Stored entries:
▶

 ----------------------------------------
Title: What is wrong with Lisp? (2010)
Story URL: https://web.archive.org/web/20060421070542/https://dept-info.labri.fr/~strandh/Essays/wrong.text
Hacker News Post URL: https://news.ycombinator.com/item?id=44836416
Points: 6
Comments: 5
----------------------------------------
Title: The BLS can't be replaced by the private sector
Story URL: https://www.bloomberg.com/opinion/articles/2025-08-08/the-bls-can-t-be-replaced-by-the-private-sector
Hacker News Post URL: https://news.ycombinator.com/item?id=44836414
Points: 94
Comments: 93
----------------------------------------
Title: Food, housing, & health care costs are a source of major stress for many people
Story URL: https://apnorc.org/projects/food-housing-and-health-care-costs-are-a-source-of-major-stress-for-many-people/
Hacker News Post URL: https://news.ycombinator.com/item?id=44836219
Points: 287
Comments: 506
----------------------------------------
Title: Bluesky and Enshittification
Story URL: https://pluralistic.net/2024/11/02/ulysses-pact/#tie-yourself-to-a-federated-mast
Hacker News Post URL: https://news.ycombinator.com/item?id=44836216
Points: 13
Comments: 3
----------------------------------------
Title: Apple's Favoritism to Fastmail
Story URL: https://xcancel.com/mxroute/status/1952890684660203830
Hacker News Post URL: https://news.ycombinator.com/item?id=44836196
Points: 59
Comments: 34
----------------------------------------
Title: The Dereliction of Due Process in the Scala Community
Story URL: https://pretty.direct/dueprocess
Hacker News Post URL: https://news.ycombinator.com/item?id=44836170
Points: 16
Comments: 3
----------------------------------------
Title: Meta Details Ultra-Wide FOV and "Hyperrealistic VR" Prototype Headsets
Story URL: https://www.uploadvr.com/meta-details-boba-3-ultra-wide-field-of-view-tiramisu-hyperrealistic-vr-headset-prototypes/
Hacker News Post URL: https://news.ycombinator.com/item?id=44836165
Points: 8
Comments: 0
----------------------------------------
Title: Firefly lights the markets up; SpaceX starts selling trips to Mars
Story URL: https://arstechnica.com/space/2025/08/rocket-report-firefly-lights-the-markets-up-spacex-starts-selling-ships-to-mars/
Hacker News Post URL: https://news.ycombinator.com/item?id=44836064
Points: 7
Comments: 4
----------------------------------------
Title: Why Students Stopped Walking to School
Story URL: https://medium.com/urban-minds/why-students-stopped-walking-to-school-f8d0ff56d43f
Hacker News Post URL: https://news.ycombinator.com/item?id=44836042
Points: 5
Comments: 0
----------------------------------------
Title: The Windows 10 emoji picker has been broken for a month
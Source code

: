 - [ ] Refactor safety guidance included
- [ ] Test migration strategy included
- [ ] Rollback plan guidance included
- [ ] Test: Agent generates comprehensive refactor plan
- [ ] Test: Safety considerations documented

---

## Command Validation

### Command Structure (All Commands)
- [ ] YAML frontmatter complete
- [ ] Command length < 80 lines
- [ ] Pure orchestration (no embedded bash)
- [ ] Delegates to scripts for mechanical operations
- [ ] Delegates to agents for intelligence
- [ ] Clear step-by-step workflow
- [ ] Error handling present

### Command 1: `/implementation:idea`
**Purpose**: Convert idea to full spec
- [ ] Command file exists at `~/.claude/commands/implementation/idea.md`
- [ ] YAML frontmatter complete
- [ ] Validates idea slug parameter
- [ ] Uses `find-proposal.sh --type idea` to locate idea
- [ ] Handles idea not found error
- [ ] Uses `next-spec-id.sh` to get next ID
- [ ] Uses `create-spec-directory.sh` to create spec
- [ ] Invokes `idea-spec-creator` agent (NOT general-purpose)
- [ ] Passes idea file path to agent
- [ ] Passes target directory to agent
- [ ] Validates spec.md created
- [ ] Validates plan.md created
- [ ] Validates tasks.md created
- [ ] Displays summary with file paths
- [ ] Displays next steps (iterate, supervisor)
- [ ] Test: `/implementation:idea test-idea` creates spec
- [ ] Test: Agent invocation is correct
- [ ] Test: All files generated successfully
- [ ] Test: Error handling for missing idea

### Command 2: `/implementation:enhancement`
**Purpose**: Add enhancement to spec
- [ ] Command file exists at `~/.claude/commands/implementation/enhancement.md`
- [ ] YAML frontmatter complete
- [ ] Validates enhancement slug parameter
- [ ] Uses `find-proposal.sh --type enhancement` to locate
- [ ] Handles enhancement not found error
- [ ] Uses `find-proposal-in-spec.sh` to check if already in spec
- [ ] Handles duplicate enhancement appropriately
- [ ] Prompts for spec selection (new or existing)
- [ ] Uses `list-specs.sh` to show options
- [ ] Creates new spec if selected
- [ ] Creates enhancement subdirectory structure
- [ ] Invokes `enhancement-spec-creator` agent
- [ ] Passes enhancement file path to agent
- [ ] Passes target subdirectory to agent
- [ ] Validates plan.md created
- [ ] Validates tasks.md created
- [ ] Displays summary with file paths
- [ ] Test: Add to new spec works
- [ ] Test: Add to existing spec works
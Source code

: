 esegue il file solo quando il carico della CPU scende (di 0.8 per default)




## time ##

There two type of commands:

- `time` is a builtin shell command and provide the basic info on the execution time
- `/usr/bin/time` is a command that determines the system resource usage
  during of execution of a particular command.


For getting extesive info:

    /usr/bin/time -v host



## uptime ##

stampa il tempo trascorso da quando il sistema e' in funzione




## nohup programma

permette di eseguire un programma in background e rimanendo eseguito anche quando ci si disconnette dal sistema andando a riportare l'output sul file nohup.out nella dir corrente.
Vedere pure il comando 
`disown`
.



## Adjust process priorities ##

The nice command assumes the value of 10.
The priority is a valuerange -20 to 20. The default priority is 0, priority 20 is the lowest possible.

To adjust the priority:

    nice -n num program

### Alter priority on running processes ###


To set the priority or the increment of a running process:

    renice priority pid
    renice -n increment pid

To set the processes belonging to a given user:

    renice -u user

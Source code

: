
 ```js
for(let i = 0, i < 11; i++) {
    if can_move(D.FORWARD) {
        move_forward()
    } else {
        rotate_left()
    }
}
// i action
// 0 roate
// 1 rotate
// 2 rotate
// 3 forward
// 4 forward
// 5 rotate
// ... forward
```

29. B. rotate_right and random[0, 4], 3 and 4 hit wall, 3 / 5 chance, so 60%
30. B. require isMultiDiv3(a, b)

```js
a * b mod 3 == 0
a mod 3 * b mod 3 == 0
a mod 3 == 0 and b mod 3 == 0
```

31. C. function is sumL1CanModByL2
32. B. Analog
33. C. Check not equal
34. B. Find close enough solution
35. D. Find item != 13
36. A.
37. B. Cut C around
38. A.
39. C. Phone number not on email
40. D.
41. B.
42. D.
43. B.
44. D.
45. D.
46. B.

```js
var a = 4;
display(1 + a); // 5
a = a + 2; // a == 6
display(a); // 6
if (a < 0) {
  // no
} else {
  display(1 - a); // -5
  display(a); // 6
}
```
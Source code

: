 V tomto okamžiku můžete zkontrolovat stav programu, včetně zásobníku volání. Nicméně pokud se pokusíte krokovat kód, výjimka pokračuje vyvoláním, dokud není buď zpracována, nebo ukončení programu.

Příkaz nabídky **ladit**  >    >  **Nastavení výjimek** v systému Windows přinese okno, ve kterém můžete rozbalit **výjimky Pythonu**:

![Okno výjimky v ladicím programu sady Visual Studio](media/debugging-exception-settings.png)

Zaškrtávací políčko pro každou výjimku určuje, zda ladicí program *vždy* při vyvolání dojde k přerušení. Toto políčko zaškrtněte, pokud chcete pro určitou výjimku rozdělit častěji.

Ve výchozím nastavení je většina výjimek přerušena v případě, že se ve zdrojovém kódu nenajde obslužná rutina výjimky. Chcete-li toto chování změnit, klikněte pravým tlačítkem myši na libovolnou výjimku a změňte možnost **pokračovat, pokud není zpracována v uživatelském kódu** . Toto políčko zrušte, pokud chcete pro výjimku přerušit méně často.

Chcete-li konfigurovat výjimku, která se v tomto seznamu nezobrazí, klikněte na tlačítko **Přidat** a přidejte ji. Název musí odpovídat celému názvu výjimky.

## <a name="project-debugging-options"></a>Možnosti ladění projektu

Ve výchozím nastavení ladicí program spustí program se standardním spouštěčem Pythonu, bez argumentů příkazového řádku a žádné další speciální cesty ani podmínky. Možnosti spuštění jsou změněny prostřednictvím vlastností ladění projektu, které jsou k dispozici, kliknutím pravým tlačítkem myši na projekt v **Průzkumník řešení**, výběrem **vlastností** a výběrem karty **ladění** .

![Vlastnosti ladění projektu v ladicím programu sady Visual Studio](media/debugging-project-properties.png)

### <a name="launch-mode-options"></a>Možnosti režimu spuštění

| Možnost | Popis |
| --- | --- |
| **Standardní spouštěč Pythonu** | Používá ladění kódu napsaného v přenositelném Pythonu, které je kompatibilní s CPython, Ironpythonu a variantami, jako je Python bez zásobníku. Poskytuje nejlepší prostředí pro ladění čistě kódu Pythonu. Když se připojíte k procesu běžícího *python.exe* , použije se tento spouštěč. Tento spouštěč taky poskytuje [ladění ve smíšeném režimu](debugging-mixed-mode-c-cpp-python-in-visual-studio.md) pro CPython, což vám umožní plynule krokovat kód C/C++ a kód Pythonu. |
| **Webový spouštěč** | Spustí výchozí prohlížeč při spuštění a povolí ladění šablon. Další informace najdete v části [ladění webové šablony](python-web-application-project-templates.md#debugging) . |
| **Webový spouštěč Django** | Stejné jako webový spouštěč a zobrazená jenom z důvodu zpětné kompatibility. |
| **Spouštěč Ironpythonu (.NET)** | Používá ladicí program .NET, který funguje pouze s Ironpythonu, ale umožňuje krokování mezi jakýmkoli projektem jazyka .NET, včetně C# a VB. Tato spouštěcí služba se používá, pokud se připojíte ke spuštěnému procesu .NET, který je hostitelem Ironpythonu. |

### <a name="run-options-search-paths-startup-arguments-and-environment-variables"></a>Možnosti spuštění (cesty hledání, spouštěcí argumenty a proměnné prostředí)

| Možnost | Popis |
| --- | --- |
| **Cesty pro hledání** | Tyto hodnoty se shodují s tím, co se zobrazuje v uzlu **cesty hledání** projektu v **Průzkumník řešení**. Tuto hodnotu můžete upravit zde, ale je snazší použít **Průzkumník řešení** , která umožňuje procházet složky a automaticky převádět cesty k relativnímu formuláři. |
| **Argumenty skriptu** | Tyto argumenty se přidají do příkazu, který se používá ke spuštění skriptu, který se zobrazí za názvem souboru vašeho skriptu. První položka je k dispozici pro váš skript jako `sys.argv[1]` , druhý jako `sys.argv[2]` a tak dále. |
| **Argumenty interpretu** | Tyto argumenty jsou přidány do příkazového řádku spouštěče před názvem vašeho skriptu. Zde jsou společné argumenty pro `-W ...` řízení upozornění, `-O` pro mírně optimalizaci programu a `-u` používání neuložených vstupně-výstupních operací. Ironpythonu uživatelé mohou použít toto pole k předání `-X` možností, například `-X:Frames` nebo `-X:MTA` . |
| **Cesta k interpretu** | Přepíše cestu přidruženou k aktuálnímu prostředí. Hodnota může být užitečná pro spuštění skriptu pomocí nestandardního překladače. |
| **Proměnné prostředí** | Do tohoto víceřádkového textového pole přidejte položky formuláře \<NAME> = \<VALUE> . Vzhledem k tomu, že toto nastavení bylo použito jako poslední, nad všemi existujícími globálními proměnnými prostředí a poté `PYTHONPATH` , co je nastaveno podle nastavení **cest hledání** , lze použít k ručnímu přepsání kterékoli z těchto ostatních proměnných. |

◀

▸ Problem requirements: In the entries above, find the line with "permette di eseguire" and the line with "The nice command assumes the value of 10.", then set down exactly those two and every line between them, nothing else.

▸ Reply to the task:
permette di eseguire un programma in background e rimanendo eseguito anche quando ci si disconnette dal sistema andando a riportare l'output sul file nohup.out nella dir corrente.
Vedere pure il comando 
`disown`
.



## Adjust process priorities ##

The nice command assumes the value of 10.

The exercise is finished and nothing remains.